The Error System propagates error messages making use of OO technology. The basic error reporting mechanism is to throw an exception.

The error reporting procedure must be the same regardless of whether the communication is intra-process (local) or inter-process (remote), synchronous or asynchronous.

Errors can be propagated through the call chain as an ACS Exception or an ACS Completion to be reported to the action requester [RD01 - 6.3.6 Scope].

An ACS Completion is used to report both successful and unsuccessful completion of asynchronous calls. More in general, ACS Completions are used as return value or out-parameter in any case where it is not possible/meaningful to throw an ACS Exception.

The ACS Error System provides a mean to chain consecutive error conditions into a linked list of error objects. This linked list is also called an Error Trace [RD01 - 6.3.2 Tracing]. It is not required that all levels add an entry in the trace, but only the ones that provide useful information.

Both ACS Exceptions and ACS Completion contain an Error Trace. The Completion can contain no Error Trace in case of successful completion.

Representation (see class diagram for details):

ACS Error Trace is represented as a recursive CORBA structure, i.e. as a structure that contains information about the error and a reference to another structure of the same type (the previous Error Trace), to build the linked list. The Error Trace contains all information necessary to describe the error and identify uniquely the place where it occurred. In particular it contains an error message and context specific information as list of (name, value) pairs. For example, in the typical case of impossibility of opening a file:

ACS Exceptions are represented as CORBA Exceptions and contain an Error Trace member

ACS Completion is represented as a CORBA structure and contain an Error Trace member, that can be NULL in case of successful completion

Figure 3.7: Error System data entities

Inside a process, an ErrorTrace,  ACSException and Completion are typically encapsulated into an instance of a Helper class, in the native language used for the implementation of the process (C++, Java and Python helper classes are provided directly by the ACS Error System). This class implements all operations necessary to manipulate respectively Error Trace and ACSException and a Completion CORBA structure.

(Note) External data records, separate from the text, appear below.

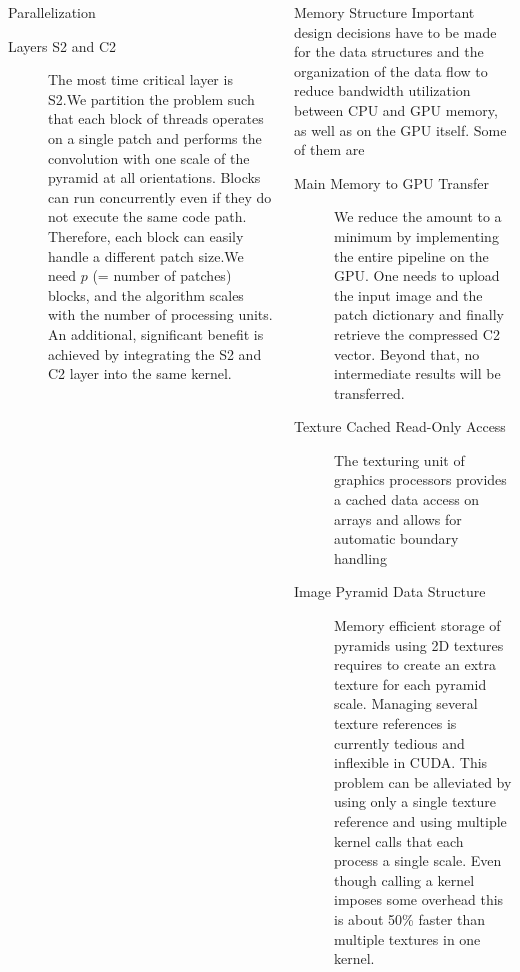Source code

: \documentclass[final]{beamer}
\begin{document}
\begin{frame}{}
\begin{columns}[t]
\begin{column}{.48\linewidth}
\begin{block}{Parallelization}
\begin{description}
\item [ Layers S2 and C2]
The most time critical layer is S2.We partition the problem such that each block of threads operates on a
single patch and performs the convolution with one scale of the
pyramid at all orientations. Blocks can run concurrently even if they do not execute the same code path. 
Therefore, each block can easily handle a different patch size.We need $p$ (= number of patches) blocks, and the algorithm scales
with the number of processing units. \newline
An additional, significant benefit is achieved by integrating the S2
and C2 layer into the same kernel.

\end{description}

        \end{block}        
        
        
      \end{column}
      
      
      \begin{column}{.48\linewidth}
        \begin{block}{Memory Structure}
          Important design decisions have to be made for the data structures and
the organization of the data flow to reduce bandwidth utilization
between CPU and GPU memory, as well as on the GPU itself. Some of them are
\begin{description}
\item[ Main Memory to GPU Transfer ] 
We reduce the amount to a minimum by
implementing the entire pipeline on the GPU. One needs to upload the input image and the patch
dictionary  and finally retrieve the compressed C2
vector. Beyond that, no intermediate results will be transferred.  
\item[ Texture Cached Read-Only Access]
The texturing unit of graphics processors provides a cached data access
on arrays and allows for automatic boundary handling
\item [ Image Pyramid Data Structure]
Memory efficient storage of pyramids using 2D textures requires to
create an extra texture for each pyramid scale. Managing several
texture references is currently tedious and inflexible in CUDA.  This
problem can be alleviated by using only a single texture reference and
using multiple kernel calls that each process a single scale.  Even
though calling a kernel imposes some overhead this is about 50\%
faster than multiple textures in one kernel.\newline
\end{description}
        \end{block}




\end{column}
\end{columns}
\end{frame}
\end{document}
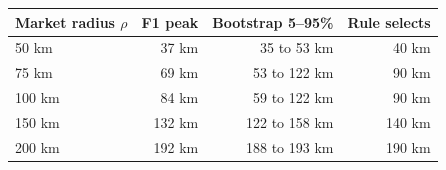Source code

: \begin{tabular}{lrrr}
\toprule
Market radius $\rho$ & F1 peak & Bootstrap 5--95\% & Rule selects \\
\midrule
50 km & 37 km & 35 to 53 km & 40 km \\
75 km & 69 km & 53 to 122 km & 90 km \\
100 km & 84 km & 59 to 122 km & 90 km \\
150 km & 132 km & 122 to 158 km & 140 km \\
200 km & 192 km & 188 to 193 km & 190 km \\
\bottomrule
\end{tabular}
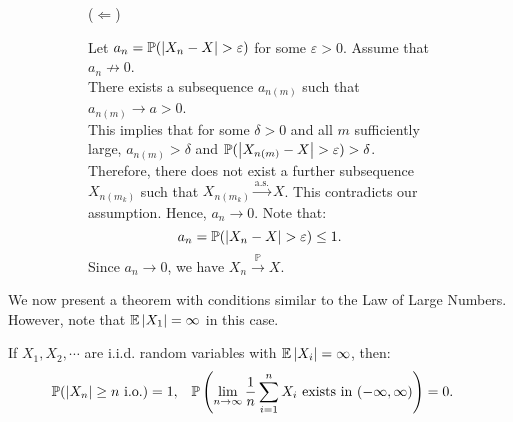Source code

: \documentclass{huhtakm-template-book-v2}
\newcommand{\prob}{\mathbb{P}}
\newcommand{\expect}{\mathbb{E}}
\begin{document}
\begin{proofing}
\begin{figure}[h!]
\begin{subfigure}[t]{0.9\textwidth}
\begin{equation*}
                \end{equation*}
            \end{subfigure}
        \end{figure}
        \begin{figure}[h!]
            \begin{subfigure}[b]{0.05\textwidth}
                ($\Longleftarrow$)
            \end{subfigure}
            \begin{subfigure}[t]{0.9\textwidth}
                Let $a_{n} = \prob(\abs{X_{n}-X} > \varepsilon)$ for some $\varepsilon > 0$. Assume that $a_{n} \not\to 0$.\\
                There exists a subsequence $a_{n(m)}$ such that $a_{n(m)} \to a > 0$.\\
                This implies that for some $\delta > 0$ and all $m$ sufficiently large, $a_{n(m)} > \delta$ and $\prob(\abs{X_{n(m)}-X} > \varepsilon) > \delta$.\\
                Therefore, there does not exist a further subsequence $X_{n(m_{k})}$ such that $X_{n(m_{k})} \xrightarrow{\text{a.s.}} X$. This contradicts our assumption. Hence, $a_{n} \to 0$. Note that:
                \begin{equation*}
                    a_{n} = \prob(\abs{X_{n}-X} > \varepsilon) \leq 1.
                \end{equation*}
                Since $a_{n} \to 0$, we have $X_{n} \xrightarrow{\prob} X$.
            \end{subfigure}
        \end{figure}
    \end{proofing}
    We now present a theorem with conditions similar to the Law of Large Numbers. However, note that $\expect\abs{X_{1}} = \infty$ in this case.
    \begin{thm}
        If $X_{1},X_{2},\cdots$ are i.i.d. random variables with $\expect\abs{X_{i}} = \infty$, then:
        \begin{align*}
            \prob(\abs{X_{n}} \geq n\text{ i.o.}) &= 1, & \prob\left(\lim_{n \to \infty}\frac{1}{n}\sum_{i = 1}^{n}X_{i}\text{ exists in }(-\infty,\infty)\right) &= 0.
        \end{align*}
    \end{thm}
\end{document}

For inter-process CORBA communication, the ACSException and Completion Helper classes transparently serialize the corresponding CORBA structure and transfer it to the calling process [RD01 - 6.3.1 Definition]. There it is de-serialized into a new Helper class, if available.

Using this approach only CORBA Structures are transferred between servants and clients and it is not necessary to use Object by Value to transfer a full-fletched object. For languages where a Helper class is available, the encapsulation of the Error Trace structure into the Helper is equivalent to the use of Object by Value. On the other hand, languages where no Helper class is available can still manipulate directly the Error Trace structure. Also, Object by Value support from the ORB is not required.

In a distributed and concurrent environment, an error condition is propagated as an Error Trace over a series of processes until it reaches a client application, which either fixes the problem or logs it. At any level it is possible to:

Fully recover the error. The Error Trace is destroyed and no trace remains in the system.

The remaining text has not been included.